Source-Changes-HG archive
[Date Prev][Date Next][Thread Prev][Thread Next][Date Index][Thread Index][Old Index]
[src/trunk]: src/sys Kernel Heap Hardening: detect frees-in-wrong-pool on on-...
details: https://anonhg.NetBSD.org/src/rev/8b550f2c7dcd
branches: trunk
changeset: 449888:8b550f2c7dcd
user: maxv <maxv%NetBSD.org@localhost>
date: Wed Mar 27 18:27:46 2019 +0000
description:
Kernel Heap Hardening: detect frees-in-wrong-pool on on-page pools. The
detection is already implicitly done for off-page pools.

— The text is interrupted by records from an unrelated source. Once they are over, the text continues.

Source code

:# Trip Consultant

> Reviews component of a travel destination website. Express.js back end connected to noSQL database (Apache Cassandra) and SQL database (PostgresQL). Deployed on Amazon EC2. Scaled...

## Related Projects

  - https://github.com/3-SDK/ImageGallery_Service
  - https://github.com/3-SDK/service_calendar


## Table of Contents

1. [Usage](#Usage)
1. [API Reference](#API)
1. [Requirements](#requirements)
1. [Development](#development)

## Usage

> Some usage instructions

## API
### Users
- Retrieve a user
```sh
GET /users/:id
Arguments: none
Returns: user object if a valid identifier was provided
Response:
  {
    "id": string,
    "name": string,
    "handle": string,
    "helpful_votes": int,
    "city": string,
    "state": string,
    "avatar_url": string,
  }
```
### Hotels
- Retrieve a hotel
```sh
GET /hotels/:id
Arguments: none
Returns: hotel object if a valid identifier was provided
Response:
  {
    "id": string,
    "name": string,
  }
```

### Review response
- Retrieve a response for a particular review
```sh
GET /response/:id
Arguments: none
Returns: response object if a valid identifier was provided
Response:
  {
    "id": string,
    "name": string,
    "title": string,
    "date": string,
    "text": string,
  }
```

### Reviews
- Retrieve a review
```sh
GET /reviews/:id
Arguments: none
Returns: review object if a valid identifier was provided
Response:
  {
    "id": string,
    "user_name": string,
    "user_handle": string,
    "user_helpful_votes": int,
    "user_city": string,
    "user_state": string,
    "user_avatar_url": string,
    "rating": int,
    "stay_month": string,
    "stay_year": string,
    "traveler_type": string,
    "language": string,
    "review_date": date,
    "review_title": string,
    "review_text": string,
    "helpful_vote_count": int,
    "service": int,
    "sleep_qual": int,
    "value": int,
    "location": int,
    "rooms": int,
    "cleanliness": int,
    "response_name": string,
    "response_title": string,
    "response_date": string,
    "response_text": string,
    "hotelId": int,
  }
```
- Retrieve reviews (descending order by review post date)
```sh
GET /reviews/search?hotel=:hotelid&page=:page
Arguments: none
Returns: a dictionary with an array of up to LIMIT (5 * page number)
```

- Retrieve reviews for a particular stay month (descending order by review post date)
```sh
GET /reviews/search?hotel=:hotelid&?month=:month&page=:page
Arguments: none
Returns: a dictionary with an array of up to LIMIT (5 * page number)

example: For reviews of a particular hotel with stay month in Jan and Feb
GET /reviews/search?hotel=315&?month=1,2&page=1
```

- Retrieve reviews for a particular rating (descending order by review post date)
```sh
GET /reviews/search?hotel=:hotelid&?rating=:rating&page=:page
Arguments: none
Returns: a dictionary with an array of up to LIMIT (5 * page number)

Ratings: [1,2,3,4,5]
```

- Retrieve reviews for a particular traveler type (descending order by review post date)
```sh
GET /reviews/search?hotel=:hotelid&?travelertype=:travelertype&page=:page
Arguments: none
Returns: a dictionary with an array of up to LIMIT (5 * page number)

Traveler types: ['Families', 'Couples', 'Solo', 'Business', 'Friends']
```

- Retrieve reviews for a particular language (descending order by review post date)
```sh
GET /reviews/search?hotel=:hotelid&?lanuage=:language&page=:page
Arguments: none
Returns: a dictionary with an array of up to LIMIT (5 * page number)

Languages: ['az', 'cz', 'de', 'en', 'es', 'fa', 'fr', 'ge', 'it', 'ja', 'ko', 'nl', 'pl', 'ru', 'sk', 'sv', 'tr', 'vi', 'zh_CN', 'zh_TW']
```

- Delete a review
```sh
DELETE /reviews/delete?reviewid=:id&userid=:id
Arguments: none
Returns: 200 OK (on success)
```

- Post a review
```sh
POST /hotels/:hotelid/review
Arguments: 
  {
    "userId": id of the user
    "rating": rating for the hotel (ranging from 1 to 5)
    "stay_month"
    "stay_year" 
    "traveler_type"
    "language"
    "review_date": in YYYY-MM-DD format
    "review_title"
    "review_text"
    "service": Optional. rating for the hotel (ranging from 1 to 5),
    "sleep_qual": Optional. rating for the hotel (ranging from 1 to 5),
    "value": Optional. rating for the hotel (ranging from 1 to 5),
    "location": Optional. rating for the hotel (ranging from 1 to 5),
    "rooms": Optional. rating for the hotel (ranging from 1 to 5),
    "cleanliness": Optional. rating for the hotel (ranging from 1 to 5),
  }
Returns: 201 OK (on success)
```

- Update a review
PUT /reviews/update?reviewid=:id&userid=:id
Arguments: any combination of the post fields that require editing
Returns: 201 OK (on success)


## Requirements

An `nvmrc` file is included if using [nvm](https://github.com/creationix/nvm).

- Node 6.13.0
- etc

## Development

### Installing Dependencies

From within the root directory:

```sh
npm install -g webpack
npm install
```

We recycle pr_slack (unused) in struct pool, and make ph_node a union in
order to recycle an unsigned int in struct pool_item_header. Each time a
pool is created we atomically increase a global counter, and register the
current value in pp. We then propagate this value in each ph, and ensure
they match in pool_put.
This can catch several classes of kernel bugs and basically makes them
unexploitable. It comes with no increase in memory usage and no measurable
increase in CPU cost (inexistent cost actually, just one check predicted
false).
diffstat:
sys/kern/subr_pool.c | 46 +++++++++++++++++++++++++++++++++++++---------
sys/sys/pool.h | 6 +++---
2 files changed, 40 insertions(+), 12 deletions(-)
diffs (136 lines):
diff -r 2bc9a9d3a591 -r 8b550f2c7dcd sys/kern/subr_pool.c
--- a/sys/kern/subr_pool.c Wed Mar 27 17:15:29 2019 +0000
+++ b/sys/kern/subr_pool.c Wed Mar 27 18:27:46 2019 +0000
@@ -1,4 +1,4 @@
-/* $NetBSD: subr_pool.c,v 1.244 2019/03/26 18:31:30 maxv Exp $ */
+/* $NetBSD: subr_pool.c,v 1.245 2019/03/27 18:27:46 maxv Exp $ */
/*
* Copyright (c) 1997, 1999, 2000, 2002, 2007, 2008, 2010, 2014, 2015, 2018
@@ -33,7 +33,7 @@
*/
#include <sys/cdefs.h>
-__KERNEL_RCSID(0, "$NetBSD: subr_pool.c,v 1.244 2019/03/26 18:31:30 maxv Exp $");
+__KERNEL_RCSID(0, "$NetBSD: subr_pool.c,v 1.245 2019/03/27 18:27:46 maxv Exp $");
#ifdef _KERNEL_OPT
#include "opt_ddb.h"
@@ -143,6 +143,8 @@
/* This lock protects initialization of a potentially shared pool allocator */
static kmutex_t pool_allocator_lock;
+static unsigned int poolid_counter = 0;
+
typedef uint32_t pool_item_bitmap_t;
#define BITMAP_SIZE (CHAR_BIT * sizeof(pool_item_bitmap_t))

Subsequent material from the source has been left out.